## Chart: Test Accuracy on GSM8K with Scaled Inference Compute
### Overview
The image is a line chart comparing the test accuracy of different methods on the GSM8K dataset as the number of samples (n) increases. The chart displays three data series: "Independent Samples", "Self-rewarding Correction (IFT)", and "Self-rewarding Correction (IFT + M-DPO)". The x-axis represents the number of samples (n), and the y-axis represents the accuracy (Maj@n (%)).
### Components/Axes
* **Title:** Test Accuracy on GSM8K with Scaled Inference Compute
* **X-axis:**
* Label: n: the number of samples
* Scale: 2, 4, 8, 16, 32, 64
* **Y-axis:**
* Label: Maj@n (%)
* Scale: 78, 80, 82, 84, 86, 88, 90, 92
* **Legend:** Located in the bottom-right of the chart.
* Green: Independent Samples
* Blue: Self-rewarding Correction (IFT)
* Red: Self-rewarding Correction (IFT + M-DPO)
### Detailed Analysis
* **Independent Samples (Green):** The accuracy increases as the number of samples increases.
* n=2: Accuracy ≈ 77.3%
* n=4: Accuracy ≈ 85.0%
* n=8: Accuracy ≈ 86.5%
* n=16: Accuracy ≈ 88.5%
* n=32: Accuracy ≈ 89.5%
* n=64: Accuracy ≈ 89.5%
* **Self-rewarding Correction (IFT) (Blue):** The accuracy increases as the number of samples increases.
* n=2: Accuracy ≈ 80.5%
* n=4: Accuracy ≈ 87.0%
* n=8: Accuracy ≈ 89.0%
* n=16: Accuracy ≈ 90.0%
* n=32: Accuracy ≈ 91.8%
* n=64: Accuracy ≈ 92.0%
* **Self-rewarding Correction (IFT + M-DPO) (Red):** The accuracy increases as the number of samples increases.
* n=2: Accuracy ≈ 82.0%
* n=4: Accuracy ≈ 87.8%
* n=8: Accuracy ≈ 90.0%
* n=16: Accuracy ≈ 91.0%
* n=32: Accuracy ≈ 91.8%
* n=64: Accuracy ≈ 92.0%
### Key Observations
* All three methods show an increase in accuracy as the number of samples increases.

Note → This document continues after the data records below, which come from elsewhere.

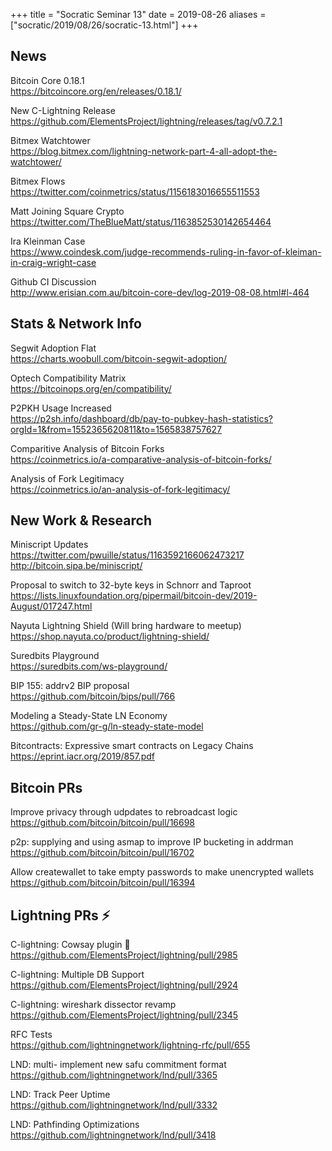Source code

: +++
title =  "Socratic Seminar 13"
date = 2019-08-26
aliases = ["socratic/2019/08/26/socratic-13.html"]
+++

## News

Bitcoin Core 0.18.1  
<https://bitcoincore.org/en/releases/0.18.1/>

New C-Lightning Release  
<https://github.com/ElementsProject/lightning/releases/tag/v0.7.2.1>

Bitmex Watchtower  
<https://blog.bitmex.com/lightning-network-part-4-all-adopt-the-watchtower/>

Bitmex Flows  
<https://twitter.com/coinmetrics/status/1156183016655511553>

Matt Joining Square Crypto  
<https://twitter.com/TheBlueMatt/status/1163852530142654464>

Ira Kleinman Case  
<https://www.coindesk.com/judge-recommends-ruling-in-favor-of-kleiman-in-craig-wright-case>

Github CI Discussion  
<http://www.erisian.com.au/bitcoin-core-dev/log-2019-08-08.html#l-464>


## Stats & Network Info


Segwit Adoption Flat  
<https://charts.woobull.com/bitcoin-segwit-adoption/>

Optech Compatibility Matrix  
<https://bitcoinops.org/en/compatibility/>

P2PKH Usage Increased  
<https://p2sh.info/dashboard/db/pay-to-pubkey-hash-statistics?orgId=1&from=1552365620811&to=1565838757627>

Comparitive Analysis of Bitcoin Forks  
<https://coinmetrics.io/a-comparative-analysis-of-bitcoin-forks/>

Analysis of Fork Legitimacy  
<https://coinmetrics.io/an-analysis-of-fork-legitimacy/>


## New Work & Research

Miniscript Updates  
<https://twitter.com/pwuille/status/1163592166062473217>  
<http://bitcoin.sipa.be/miniscript/>

Proposal to switch to 32-byte keys in Schnorr and Taproot  
<https://lists.linuxfoundation.org/pipermail/bitcoin-dev/2019-August/017247.html>

Nayuta Lightning Shield  (Will bring hardware to meetup)  
<https://shop.nayuta.co/product/lightning-shield/>

Suredbits Playground  
<https://suredbits.com/ws-playground/>

BIP 155: addrv2 BIP proposal  
<https://github.com/bitcoin/bips/pull/766>

Modeling a Steady-State LN Economy  
<https://github.com/gr-g/ln-steady-state-model>

Bitcontracts: Expressive smart contracts on Legacy Chains  
<https://eprint.iacr.org/2019/857.pdf>


## Bitcoin PRs

Improve privacy through udpdates to rebroadcast logic  
<https://github.com/bitcoin/bitcoin/pull/16698>

p2p: supplying and using asmap to improve IP bucketing in addrman  
<https://github.com/bitcoin/bitcoin/pull/16702>

Allow createwallet to take empty passwords to make unencrypted wallets  
<https://github.com/bitcoin/bitcoin/pull/16394>


## Lightning PRs ⚡

C-lightning: Cowsay plugin 🐄  
<https://github.com/ElementsProject/lightning/pull/2985>

C-lightning: Multiple DB Support  
<https://github.com/ElementsProject/lightning/pull/2924>

C-lightning: wireshark dissector revamp  
<https://github.com/ElementsProject/lightning/pull/2345>

RFC Tests  
<https://github.com/lightningnetwork/lightning-rfc/pull/655>

LND: multi- implement new safu commitment format  
<https://github.com/lightningnetwork/lnd/pull/3365>

LND: Track Peer Uptime  
<https://github.com/lightningnetwork/lnd/pull/3332>

LND: Pathfinding Optimizations  
<https://github.com/lightningnetwork/lnd/pull/3418>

* The "Self-rewarding Correction (IFT + M-DPO)" method (red line) generally performs better than the "Self-rewarding Correction (IFT)" method (blue line), especially at lower sample sizes.
* The "Independent Samples" method (green line) consistently performs worse than the other two methods across all sample sizes.
* The performance of "Self-rewarding Correction (IFT)" and "Self-rewarding Correction (IFT + M-DPO)" converges as the number of samples increases.
### Interpretation
The chart demonstrates that using self-rewarding correction methods, particularly "Self-rewarding Correction (IFT + M-DPO)", improves the test accuracy on the GSM8K dataset compared to using independent samples. The improvement is more significant at lower sample sizes. As the number of samples increases, the performance of the two self-rewarding correction methods becomes similar, suggesting that the additional M-DPO component provides less benefit with more samples. The data suggests that self-rewarding correction techniques are effective in improving the accuracy of models on the GSM8K dataset, especially when computational resources are limited (i.e., lower sample sizes).